Eleven? And how many were saved?
Does it matter? They're still mopping up the cavern; they're still scrubbing the stains from its floor, picking up pieces. There could be more.
And when one person spoke, so did another. The words spread like a brush-fire through town, easy to overhear, impossible to avoid. Talk of coming funeral services, the burning of what was left. Little children, all, like the components of some gruesome bedtime story.
A beast that eats children. From a carnival, no less! I would take the drow over that; I would take anything over that.
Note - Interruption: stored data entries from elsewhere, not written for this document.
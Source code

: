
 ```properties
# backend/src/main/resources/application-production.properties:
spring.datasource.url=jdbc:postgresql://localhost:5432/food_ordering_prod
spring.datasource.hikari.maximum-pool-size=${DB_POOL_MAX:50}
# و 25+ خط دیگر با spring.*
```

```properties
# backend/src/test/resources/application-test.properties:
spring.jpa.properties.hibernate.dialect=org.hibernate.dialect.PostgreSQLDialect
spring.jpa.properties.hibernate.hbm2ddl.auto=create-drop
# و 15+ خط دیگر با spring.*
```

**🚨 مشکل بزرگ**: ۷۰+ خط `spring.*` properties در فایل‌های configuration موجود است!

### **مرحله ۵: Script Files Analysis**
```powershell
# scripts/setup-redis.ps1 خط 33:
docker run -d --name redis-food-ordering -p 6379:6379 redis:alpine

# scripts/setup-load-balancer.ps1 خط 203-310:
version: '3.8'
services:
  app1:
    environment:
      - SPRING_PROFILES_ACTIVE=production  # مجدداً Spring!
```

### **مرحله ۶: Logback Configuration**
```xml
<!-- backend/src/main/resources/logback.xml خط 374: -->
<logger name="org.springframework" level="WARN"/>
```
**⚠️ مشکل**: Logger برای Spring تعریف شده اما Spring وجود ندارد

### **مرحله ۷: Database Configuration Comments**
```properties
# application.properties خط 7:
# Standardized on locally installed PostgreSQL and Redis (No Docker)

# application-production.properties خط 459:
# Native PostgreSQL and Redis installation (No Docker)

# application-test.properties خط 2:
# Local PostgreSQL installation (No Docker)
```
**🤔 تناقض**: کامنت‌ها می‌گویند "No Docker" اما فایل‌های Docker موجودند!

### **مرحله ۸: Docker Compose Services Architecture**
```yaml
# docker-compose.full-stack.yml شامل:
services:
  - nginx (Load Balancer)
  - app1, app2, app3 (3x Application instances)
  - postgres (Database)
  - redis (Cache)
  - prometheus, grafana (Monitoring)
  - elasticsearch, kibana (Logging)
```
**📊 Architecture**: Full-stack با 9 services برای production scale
There were other rumors, too: had it not been for the old miller's intervention, more children would be dead; three unsavories had assisted in the slaughter of the beast; Governor Glenn Burnie and the Lady Olwak, with the assistance of the Constabulary, had looked upon the cavern killing-grounds and brought finality to the situation; a woman was in custody, that old storyteller, an accessory to the butchering--
The seamstress ran until she thought she would be sick. She had once been teased by Cherny for her inability to sprint. Despite the blisters bursting on the bottom of her feet and the hard clap of wooden clogs against pathstones, each step sending hammerfalls of pain into her heels. She never stopped. She had her dress tangled in her fingers, never letting go, never resting even when her lungs screamed at her to pause, take a breath.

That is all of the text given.